▶ Problem: Two lines mark the range in the entries below: the one holding "## Project info" and the one holding "- Tailwind CSS". Set down those two and all lines between them, exactly.

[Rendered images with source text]
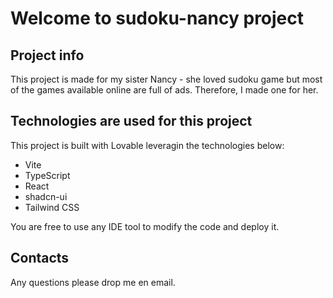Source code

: # Welcome to sudoku-nancy project

## Project info

This project is made for my sister Nancy - she loved sudoku game but most of the games available online are full of ads. Therefore, I made one for her.

## Technologies are used for this project

This project is built with Lovable leveragin the technologies below:

- Vite
- TypeScript
- React
- shadcn-ui
- Tailwind CSS

You are free to use any IDE tool to modify the code and deploy it.

## Contacts

Any questions please drop me en email.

▶ Written reply:
## Project info

This project is made for my sister Nancy - she loved sudoku game but most of the games available online are full of ads. Therefore, I made one for her.

## Technologies are used for this project

This project is built with Lovable leveragin the technologies below:

- Vite
- TypeScript
- React
- shadcn-ui
- Tailwind CSS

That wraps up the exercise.